EXCERPTED DATA
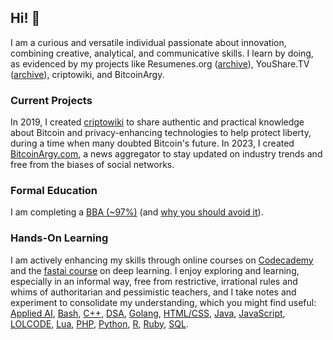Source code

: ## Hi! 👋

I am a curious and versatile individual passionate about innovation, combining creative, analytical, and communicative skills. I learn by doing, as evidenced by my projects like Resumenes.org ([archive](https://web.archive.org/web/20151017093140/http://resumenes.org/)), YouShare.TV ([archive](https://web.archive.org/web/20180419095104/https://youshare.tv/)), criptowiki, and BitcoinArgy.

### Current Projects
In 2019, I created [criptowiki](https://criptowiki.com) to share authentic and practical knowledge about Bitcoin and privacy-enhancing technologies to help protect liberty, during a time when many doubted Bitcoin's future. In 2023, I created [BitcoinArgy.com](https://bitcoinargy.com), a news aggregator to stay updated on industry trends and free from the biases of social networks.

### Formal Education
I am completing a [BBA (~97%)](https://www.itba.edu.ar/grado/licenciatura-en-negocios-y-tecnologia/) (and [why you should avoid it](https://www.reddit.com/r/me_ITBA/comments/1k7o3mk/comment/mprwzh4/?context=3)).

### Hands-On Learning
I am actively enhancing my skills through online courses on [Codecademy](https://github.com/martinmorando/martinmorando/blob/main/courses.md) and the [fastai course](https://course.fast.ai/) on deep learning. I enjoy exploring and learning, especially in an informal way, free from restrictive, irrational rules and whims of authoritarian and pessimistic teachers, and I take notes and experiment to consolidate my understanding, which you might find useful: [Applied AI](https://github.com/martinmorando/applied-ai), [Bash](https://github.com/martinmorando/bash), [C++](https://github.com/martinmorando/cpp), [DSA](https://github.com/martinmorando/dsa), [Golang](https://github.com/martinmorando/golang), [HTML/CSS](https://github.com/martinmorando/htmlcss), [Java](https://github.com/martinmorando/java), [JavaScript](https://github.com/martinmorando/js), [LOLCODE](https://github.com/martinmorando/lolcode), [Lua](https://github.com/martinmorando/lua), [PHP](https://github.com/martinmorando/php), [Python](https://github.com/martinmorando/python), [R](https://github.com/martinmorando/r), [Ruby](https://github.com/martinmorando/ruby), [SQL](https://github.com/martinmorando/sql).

--

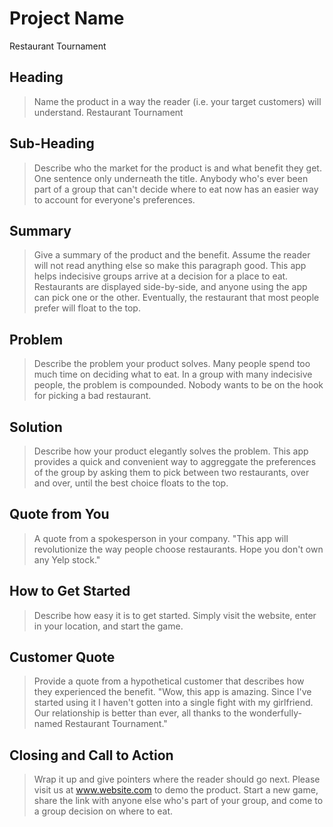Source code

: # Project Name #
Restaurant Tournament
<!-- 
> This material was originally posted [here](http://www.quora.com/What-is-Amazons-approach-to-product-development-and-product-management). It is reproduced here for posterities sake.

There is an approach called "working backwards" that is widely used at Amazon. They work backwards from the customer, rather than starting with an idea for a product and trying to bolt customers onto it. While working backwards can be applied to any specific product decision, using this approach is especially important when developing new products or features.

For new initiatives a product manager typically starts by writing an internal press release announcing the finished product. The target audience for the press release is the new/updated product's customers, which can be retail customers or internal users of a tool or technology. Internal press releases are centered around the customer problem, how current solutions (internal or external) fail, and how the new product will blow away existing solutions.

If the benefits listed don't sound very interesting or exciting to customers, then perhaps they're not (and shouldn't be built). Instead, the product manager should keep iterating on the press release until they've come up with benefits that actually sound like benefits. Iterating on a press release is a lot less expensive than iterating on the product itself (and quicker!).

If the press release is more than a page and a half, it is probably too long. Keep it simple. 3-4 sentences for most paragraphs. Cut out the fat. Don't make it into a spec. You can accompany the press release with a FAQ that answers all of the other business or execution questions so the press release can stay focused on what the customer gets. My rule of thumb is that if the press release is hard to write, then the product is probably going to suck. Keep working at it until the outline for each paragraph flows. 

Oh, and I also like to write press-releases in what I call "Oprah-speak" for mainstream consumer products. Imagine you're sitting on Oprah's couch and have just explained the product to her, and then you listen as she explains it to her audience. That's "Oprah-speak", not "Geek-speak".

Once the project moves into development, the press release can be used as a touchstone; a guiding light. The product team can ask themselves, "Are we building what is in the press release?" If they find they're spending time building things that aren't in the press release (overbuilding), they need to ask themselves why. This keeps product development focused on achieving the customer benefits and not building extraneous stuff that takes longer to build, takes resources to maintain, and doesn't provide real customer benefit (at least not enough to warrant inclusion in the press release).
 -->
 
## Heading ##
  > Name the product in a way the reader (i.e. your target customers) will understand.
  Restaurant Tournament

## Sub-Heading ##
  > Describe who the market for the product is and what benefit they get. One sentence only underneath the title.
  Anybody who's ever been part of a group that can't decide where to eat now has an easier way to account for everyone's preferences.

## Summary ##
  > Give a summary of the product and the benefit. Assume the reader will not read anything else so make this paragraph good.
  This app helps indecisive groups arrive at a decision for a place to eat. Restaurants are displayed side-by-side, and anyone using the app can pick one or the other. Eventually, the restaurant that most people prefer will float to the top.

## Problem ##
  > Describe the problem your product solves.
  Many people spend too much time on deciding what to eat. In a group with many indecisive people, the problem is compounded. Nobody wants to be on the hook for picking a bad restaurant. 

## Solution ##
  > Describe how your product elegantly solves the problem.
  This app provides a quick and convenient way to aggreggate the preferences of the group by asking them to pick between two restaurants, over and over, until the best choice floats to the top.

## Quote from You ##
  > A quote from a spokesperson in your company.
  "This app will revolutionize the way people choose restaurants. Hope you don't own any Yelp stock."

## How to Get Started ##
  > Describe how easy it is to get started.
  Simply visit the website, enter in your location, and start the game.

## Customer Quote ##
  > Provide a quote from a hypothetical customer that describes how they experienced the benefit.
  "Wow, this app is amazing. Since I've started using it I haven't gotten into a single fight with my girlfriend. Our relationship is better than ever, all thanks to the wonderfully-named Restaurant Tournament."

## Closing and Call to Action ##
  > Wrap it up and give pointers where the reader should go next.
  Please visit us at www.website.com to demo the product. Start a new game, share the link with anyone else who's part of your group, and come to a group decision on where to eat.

EXERCISE AIM
A single number is needed: the count of lines in the records that include "game".

REPLY
2